Alex Ovechkin has never made it past the second round of the playoffs. It’s a trite fact, but unavoidable. He’s been in the NHL since 2005, with his window as a primary goal-scorer closing. In 10 years, he has yet to win a Stanley Cup. Some core players around him, like Mike Green, are likely to leave this summer or within the next few years. This may be Ovechkin’s best chance to win a Cup as the undisputed leader of the Washington Capitals. Ovechkin seems to know that. In this year’s Division Final against the Rangers, DC’s captain has put on an astonishing display of talent and dedication, nearly winning games for the Capitals off his play alone. On Saturday, he came up short, but it was another immortal individual performance.

“He’s a force,” coach Barry Trotz said. “No question.”

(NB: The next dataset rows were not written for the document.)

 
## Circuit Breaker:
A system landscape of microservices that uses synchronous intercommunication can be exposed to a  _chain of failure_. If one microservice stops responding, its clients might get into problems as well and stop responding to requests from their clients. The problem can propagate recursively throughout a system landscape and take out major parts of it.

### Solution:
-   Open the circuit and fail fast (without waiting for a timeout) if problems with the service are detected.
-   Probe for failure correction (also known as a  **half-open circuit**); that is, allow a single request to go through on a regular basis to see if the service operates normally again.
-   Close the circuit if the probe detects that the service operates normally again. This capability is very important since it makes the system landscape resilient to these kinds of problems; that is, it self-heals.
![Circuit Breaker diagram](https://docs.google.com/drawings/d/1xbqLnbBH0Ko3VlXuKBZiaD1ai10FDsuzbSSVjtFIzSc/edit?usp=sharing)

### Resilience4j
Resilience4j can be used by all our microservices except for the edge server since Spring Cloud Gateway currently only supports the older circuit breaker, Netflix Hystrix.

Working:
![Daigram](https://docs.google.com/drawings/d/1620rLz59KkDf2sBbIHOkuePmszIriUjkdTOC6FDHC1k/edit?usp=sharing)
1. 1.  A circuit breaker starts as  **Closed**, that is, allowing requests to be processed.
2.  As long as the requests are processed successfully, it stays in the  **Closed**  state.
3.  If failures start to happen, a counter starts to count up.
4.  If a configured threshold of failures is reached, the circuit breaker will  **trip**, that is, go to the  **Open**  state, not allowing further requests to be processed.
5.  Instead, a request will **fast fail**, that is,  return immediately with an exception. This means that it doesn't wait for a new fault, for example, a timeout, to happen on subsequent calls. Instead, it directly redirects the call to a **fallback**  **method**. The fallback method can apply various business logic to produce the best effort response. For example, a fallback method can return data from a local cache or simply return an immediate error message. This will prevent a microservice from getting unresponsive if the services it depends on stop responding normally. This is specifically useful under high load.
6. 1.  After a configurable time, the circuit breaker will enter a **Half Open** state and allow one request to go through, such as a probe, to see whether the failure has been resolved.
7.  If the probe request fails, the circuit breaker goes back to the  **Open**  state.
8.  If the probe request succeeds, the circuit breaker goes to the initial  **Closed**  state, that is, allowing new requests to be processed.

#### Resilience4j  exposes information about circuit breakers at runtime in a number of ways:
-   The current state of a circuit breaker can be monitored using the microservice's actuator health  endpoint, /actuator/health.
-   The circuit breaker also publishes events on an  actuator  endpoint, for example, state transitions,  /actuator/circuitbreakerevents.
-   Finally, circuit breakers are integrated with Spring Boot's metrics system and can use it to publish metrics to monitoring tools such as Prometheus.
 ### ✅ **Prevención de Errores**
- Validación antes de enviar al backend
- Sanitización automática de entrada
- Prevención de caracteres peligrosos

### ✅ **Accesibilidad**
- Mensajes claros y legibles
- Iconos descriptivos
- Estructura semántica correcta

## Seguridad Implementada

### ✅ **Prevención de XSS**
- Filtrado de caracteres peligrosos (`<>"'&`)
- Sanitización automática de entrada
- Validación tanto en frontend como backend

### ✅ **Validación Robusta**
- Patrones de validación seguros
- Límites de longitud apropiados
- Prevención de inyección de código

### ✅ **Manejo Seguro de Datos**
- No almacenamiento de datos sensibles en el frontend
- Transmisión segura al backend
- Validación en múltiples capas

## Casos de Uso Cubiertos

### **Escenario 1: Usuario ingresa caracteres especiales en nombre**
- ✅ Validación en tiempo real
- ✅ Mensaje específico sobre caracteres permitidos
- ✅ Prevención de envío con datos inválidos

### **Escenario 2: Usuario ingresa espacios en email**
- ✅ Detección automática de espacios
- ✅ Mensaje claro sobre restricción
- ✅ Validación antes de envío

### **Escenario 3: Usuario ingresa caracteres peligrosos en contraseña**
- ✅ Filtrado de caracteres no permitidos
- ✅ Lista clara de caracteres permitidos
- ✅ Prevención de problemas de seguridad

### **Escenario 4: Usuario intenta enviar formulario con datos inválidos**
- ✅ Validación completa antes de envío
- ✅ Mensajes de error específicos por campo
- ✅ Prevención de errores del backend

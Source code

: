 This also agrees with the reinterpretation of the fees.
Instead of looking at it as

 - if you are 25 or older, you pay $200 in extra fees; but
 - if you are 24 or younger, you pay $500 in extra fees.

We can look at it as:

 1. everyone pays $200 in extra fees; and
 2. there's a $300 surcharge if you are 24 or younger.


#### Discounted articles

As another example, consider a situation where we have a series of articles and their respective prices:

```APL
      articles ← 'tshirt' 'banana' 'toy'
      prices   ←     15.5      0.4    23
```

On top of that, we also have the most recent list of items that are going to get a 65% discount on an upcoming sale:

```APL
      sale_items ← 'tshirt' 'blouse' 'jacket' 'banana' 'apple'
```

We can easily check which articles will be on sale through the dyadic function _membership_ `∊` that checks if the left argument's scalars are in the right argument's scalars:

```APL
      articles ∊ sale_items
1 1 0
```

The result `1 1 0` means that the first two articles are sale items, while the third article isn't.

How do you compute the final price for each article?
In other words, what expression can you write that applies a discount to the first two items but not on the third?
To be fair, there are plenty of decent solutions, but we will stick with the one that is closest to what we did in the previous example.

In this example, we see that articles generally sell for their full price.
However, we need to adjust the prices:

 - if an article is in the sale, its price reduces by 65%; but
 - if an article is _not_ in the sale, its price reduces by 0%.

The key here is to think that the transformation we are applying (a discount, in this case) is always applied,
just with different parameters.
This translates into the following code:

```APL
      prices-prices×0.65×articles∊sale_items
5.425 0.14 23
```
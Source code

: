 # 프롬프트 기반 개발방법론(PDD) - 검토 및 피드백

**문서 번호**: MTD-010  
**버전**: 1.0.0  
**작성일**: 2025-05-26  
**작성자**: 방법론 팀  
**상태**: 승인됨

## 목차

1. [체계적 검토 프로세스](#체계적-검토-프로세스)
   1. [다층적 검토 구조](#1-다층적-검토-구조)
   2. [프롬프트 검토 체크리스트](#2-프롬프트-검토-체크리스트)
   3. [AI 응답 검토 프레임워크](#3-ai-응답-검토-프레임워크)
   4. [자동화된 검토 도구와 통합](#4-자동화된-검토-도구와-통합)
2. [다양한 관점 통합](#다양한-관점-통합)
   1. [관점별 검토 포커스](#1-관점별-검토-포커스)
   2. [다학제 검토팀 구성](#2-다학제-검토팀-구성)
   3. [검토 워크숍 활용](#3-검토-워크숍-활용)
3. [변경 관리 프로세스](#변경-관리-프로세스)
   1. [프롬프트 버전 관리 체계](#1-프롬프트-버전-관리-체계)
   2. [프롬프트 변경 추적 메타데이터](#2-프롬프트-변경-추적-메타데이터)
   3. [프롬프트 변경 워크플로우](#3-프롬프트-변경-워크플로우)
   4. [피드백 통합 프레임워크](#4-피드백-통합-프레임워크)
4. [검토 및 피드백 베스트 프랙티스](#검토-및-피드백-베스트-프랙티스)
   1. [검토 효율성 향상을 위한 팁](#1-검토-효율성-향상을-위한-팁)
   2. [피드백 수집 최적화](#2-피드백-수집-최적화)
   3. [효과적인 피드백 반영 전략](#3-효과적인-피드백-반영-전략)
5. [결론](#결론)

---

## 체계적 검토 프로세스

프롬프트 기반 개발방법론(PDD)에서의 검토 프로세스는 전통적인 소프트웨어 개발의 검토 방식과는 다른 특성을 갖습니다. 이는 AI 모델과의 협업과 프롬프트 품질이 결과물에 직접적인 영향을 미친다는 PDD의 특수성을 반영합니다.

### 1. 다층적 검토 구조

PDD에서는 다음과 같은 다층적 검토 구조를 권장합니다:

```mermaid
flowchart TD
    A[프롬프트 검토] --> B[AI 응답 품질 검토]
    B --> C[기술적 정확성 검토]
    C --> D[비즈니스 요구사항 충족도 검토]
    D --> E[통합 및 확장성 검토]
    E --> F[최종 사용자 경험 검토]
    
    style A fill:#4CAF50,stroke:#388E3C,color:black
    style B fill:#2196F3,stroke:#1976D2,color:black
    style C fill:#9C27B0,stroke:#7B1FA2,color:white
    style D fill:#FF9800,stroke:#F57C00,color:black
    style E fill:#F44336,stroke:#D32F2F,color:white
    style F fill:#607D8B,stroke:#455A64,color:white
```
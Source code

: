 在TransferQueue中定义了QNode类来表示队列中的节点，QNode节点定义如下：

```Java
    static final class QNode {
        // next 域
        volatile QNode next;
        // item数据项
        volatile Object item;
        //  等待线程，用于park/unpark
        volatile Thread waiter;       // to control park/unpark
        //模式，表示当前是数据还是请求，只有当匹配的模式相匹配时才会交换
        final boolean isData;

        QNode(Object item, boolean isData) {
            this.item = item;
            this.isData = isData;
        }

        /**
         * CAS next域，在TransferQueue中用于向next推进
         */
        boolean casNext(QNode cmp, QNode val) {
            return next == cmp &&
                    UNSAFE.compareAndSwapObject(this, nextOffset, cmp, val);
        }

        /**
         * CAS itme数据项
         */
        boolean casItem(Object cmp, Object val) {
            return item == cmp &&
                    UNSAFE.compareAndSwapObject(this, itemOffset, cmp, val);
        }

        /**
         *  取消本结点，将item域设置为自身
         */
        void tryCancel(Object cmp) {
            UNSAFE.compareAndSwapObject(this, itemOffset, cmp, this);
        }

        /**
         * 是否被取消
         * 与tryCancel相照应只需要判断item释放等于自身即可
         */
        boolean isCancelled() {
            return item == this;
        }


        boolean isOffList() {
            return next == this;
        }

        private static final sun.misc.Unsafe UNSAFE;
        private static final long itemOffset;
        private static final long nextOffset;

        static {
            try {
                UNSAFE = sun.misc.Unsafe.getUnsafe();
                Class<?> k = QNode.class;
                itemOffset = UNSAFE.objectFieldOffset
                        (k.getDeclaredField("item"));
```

Midway through the third period, Washington was down 3-1, having just given up a crushing goal to Rangers forward Derick Brassard. Just 90 seconds before Rangers fans were to begin their eight-minute mark “Ovi Sucks! Ovi Sucks! Ovi Sucks!” onslaught, Ovechkin bumbled down the ice with three Rangers on him. He knifed straight through Dan Girardi and Ryan McDonagh, New York’s top defenders, as the two hopelessly whacked at Ovi. Falling to his knees, he let off a perfectly placed wrist shot that went top shelf on Henrik Lundqvist. It was a goal that was nearly impossible to imagine another player in the NHL scoring. It was utter brilliance, under immense pressure, on a huge stage. Save for the cheers of Capitals players, MSG fell silent.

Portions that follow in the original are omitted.